> [Information supplied]
BEGIN
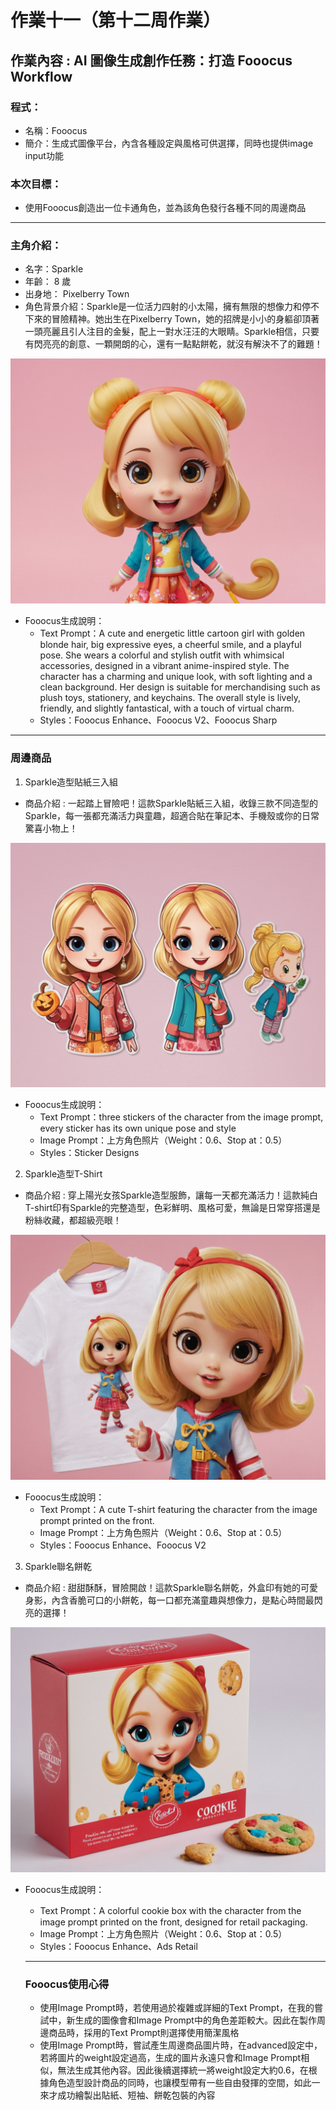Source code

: # 作業十一（第十二周作業）
## 作業內容 : AI 圖像生成創作任務：打造 Fooocus Workflow 
### 程式：
- 名稱：Fooocus 
- 簡介：生成式圖像平台，內含各種設定與風格可供選擇，同時也提供image input功能

### 本次目標：
- 使用Fooocus創造出一位卡通角色，並為該角色發行各種不同的周邊商品


-------------------------


### 主角介紹：
- 名字：Sparkle
- 年齡： 8 歲
- 出身地： Pixelberry Town
- 角色背景介紹：Sparkle是一位活力四射的小太陽，擁有無限的想像力和停不下來的冒險精神。她出生在Pixelberry Town，她的招牌是小小的身軀卻頂著一頭亮麗且引人注目的金髮，配上一對水汪汪的大眼睛。Sparkle相信，只要有閃亮亮的創意、一顆開朗的心，還有一點點餅乾，就沒有解決不了的難題！

![圖片](https://github.com/31Wilson13/ntnu_11302generativeAI/blob/main/HW11_week12/item1.png)

- Fooocus生成說明：
  - Text Prompt：A cute and energetic little cartoon girl with golden blonde hair, big expressive eyes, a cheerful smile, and a playful pose. She wears a colorful and stylish outfit with whimsical accessories, designed in a vibrant anime-inspired style. The character has a charming and unique look, with soft lighting and a clean background. Her design is suitable for merchandising such as plush toys, stationery, and keychains. The overall style is lively, friendly, and slightly fantastical, with a touch of virtual charm.
  - Styles：Fooocus Enhance、Fooocus V2、Fooocus Sharp

-------------------------
### 周邊商品

 1. Sparkle造型貼紙三入組
 - 商品介紹 : 一起踏上冒險吧！這款Sparkle貼紙三入組，收錄三款不同造型的Sparkle，每一張都充滿活力與童趣，超適合貼在筆記本、手機殼或你的日常驚喜小物上！

  ![圖片](https://github.com/31Wilson13/ntnu_11302generativeAI/blob/main/HW11_week12/item2.png)

- Fooocus生成說明：
  - Text Prompt：three stickers  of the character from the image prompt, every sticker has its own unique pose and style
  - Image Prompt：上方角色照片（Weight：0.6、Stop at：0.5）
  - Styles：Sticker Designs

 2. Sparkle造型T-Shirt
 - 商品介紹 : 穿上陽光女孩Sparkle造型服飾，讓每一天都充滿活力！這款純白T-shirt印有Sparkle的完整造型，色彩鮮明、風格可愛，無論是日常穿搭還是粉絲收藏，都超級亮眼！

  ![圖片](https://github.com/31Wilson13/ntnu_11302generativeAI/blob/main/HW11_week12/item3.png)

- Fooocus生成說明：
  - Text Prompt：A cute T-shirt featuring the character from the image prompt printed on the front.
  - Image Prompt：上方角色照片（Weight：0.6、Stop at：0.5）
  - Styles：Fooocus Enhance、Fooocus V2

 3. Sparkle聯名餅乾
 - 商品介紹 : 甜甜酥酥，冒險開啟！這款Sparkle聯名餅乾，外盒印有她的可愛身影，內含香脆可口的小餅乾，每一口都充滿童趣與想像力，是點心時間最閃亮的選擇！

  ![圖片](https://github.com/31Wilson13/ntnu_11302generativeAI/blob/main/HW11_week12/item4.png)

- Fooocus生成說明：
  - Text Prompt：A colorful cookie box with the character from the image prompt printed on the front, designed for retail packaging.
  - Image Prompt：上方角色照片（Weight：0.6、Stop at：0.5）
  - Styles：Fooocus Enhance、Ads Retail
 
  -------------------------
  ### Fooocus使用心得
  - 使用Image Prompt時，若使用過於複雜或詳細的Text Prompt，在我的嘗試中，新生成的圖像會和Image Prompt中的角色差距較大。因此在製作周邊商品時，採用的Text Prompt則選擇使用簡潔風格
  - 使用Image Prompt時，嘗試產生周邊商品圖片時，在advanced設定中，若將圖片的weight設定過高，生成的圖片永遠只會和Image Prompt相似，無法生成其他內容。因此後續選擇統一將weight設定大約0.6，在根據角色造型設計商品的同時，也讓模型帶有一些自由發揮的空間，如此一來才成功繪製出貼紙、短袖、餅乾包裝的內容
END
> [Exercise] Every line of the listing that includes "Enhance" must be shown.

> [Expected answer]
  - Styles：Fooocus Enhance、Fooocus V2、Fooocus Sharp
  - Styles：Fooocus Enhance、Fooocus V2
  - Styles：Fooocus Enhance、Ads Retail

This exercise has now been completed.